To identify open problems and future research directions, we manually analyzed the execution logs of 1,653 frames that could not be reproduced in any of the 10 executions. This analysis includes a description of the reason why a frame could not be reproduced.Footnote 13 Based on those descriptions, we grouped the reason of the different failures into 13 categories and identified future research directions. Table 7 provides the number and frequency of frames classified in each category.Footnote 14 The complete categorization table is available in our replication package.Footnote 15
Table 7 Challenges with the number and percentage of frames identified for this challenge For each challenge, we discuss to what extent it is crash-reproduction-specific and its relation to search-based software testing in general. In particular, for challenges previously identified by the related literature in search-based test case generation, we highlight the differences originating from the crash reproduction context.
Input Data Generation
Generating complex input objects is a challenge faced by many automated test generation approaches, including search-based software testing and symbolic execution (Braione et al. 2017). Usually, the input space of each input is large and generating proper data enabling the search process to cover its goals is difficult.

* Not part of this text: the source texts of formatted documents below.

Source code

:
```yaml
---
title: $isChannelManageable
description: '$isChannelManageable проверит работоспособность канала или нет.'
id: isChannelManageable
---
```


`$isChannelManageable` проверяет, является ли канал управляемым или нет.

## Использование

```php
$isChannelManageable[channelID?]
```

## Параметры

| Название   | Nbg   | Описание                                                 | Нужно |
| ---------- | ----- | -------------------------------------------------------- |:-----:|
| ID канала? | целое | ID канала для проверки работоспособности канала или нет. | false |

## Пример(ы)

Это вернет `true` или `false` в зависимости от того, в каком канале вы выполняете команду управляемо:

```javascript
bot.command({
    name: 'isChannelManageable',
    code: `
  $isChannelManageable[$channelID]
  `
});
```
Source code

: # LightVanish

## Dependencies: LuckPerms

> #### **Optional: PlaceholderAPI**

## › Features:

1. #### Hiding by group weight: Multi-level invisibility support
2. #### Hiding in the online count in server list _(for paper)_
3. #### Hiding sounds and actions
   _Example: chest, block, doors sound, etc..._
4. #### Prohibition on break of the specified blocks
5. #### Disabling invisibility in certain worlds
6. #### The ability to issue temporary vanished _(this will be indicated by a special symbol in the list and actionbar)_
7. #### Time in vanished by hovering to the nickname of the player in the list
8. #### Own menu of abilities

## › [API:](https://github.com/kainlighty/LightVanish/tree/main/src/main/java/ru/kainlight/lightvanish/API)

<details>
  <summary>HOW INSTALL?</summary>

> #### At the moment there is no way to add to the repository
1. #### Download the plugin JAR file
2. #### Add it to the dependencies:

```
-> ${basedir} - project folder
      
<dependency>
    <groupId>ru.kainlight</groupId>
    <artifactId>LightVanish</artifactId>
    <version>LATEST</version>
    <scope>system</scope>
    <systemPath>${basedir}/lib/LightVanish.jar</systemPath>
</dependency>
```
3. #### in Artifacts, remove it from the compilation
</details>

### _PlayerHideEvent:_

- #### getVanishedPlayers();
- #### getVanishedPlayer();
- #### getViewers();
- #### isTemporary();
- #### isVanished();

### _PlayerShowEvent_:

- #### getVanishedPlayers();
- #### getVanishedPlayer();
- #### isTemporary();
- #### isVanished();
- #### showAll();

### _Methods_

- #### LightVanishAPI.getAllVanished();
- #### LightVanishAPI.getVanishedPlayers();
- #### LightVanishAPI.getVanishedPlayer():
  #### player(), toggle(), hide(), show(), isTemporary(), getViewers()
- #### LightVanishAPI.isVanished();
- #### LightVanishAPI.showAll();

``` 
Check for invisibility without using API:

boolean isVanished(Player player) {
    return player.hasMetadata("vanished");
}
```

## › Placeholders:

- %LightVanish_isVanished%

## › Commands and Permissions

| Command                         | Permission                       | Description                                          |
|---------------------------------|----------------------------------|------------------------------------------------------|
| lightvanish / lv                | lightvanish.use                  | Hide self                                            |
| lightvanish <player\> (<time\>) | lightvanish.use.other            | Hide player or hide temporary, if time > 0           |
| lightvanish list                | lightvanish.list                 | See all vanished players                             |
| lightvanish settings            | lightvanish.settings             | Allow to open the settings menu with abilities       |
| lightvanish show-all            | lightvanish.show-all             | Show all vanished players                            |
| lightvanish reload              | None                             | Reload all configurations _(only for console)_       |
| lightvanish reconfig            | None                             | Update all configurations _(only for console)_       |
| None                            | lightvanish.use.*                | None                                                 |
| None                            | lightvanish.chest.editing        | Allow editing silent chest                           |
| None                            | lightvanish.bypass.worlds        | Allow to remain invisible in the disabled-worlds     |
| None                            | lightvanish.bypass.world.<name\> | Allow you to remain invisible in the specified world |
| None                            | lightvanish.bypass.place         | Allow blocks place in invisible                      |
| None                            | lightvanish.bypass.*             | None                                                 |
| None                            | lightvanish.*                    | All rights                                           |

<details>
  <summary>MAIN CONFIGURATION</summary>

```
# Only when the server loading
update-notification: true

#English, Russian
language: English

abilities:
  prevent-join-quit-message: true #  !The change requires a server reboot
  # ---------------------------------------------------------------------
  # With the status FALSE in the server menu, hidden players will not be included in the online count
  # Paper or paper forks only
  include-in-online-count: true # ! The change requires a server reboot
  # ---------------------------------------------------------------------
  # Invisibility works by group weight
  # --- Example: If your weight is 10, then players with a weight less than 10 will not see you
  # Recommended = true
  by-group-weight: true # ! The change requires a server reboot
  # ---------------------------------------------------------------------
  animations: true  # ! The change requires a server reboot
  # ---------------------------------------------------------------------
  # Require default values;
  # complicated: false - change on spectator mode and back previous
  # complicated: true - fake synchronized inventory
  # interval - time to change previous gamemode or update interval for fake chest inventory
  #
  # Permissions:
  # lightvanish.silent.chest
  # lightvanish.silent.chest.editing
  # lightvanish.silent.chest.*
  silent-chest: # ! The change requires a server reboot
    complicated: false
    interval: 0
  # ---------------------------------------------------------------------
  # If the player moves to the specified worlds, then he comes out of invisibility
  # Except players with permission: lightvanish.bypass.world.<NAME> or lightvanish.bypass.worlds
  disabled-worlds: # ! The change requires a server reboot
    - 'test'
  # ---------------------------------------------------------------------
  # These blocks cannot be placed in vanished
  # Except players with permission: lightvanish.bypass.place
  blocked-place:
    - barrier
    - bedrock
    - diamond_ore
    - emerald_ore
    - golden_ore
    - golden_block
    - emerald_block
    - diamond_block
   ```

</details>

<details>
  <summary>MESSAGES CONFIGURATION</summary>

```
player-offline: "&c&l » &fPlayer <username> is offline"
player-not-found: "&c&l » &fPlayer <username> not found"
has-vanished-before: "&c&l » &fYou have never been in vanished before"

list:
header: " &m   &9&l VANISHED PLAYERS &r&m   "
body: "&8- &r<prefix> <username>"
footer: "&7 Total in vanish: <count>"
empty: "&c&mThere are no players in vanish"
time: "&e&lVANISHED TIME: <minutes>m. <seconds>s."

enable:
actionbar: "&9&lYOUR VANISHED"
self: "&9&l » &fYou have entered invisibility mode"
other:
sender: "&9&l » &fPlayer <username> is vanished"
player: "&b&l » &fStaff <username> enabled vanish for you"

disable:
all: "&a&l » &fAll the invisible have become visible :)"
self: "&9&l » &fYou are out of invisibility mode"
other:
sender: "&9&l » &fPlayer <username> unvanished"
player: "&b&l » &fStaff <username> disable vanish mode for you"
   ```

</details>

As we can see from Table 7, this challenge is substantial in search-based crash reproduction. Trying to replicate a crash for a target frame requires to set the input arguments of the target method and all the other calls in the sequence properly such that when calling the target method, the crash happens. Since the input space of a method is usually large, this can be challenging. EvoCrash uses randomly generated input arguments and mock objects as inputs for the target method. As we described in Section 7, we observe that a widespread problem when reproducing a ClassCastException (CCE) is to identify which types to use as input parameters such that a CCE is thrown. In the case of a CCE, this information can be obtained from the error message of the exception. Our future work includes harvesting additional information, like error messages, to help the search process.
We also noticed that some stack traces involving Java generic types make EvoCrash abort the search after failing to inject the target method in every generated test during the guided initialization phase. Generating generic type parameters is also a recognized challenge for automated testing tools for Java (Fraser and Arcuri 2014a). To handle these parameters, EvoCrash, based on EvoSuite’s implementation (Fraser and Arcuri 2014a), collects candidate types from castclass and instanceof operators in Java bytecode, and randomly assign them to the type parameter. Since the candidate types may themselves have generic type parameters, a threshold is used to avoid large recursive calls to generic types. One possible explanation for the crashes in these cases could be that the threshold is not correctly tuned for the kind of classes involved in the recruited projects. Thus, the tool fails to set up the target method to inject to the tests. Based on the results of our evaluation, handling Java generics in EvoCrash needs further investigation to identify the root cause(s) of the crashes and devise effective strategies to address them.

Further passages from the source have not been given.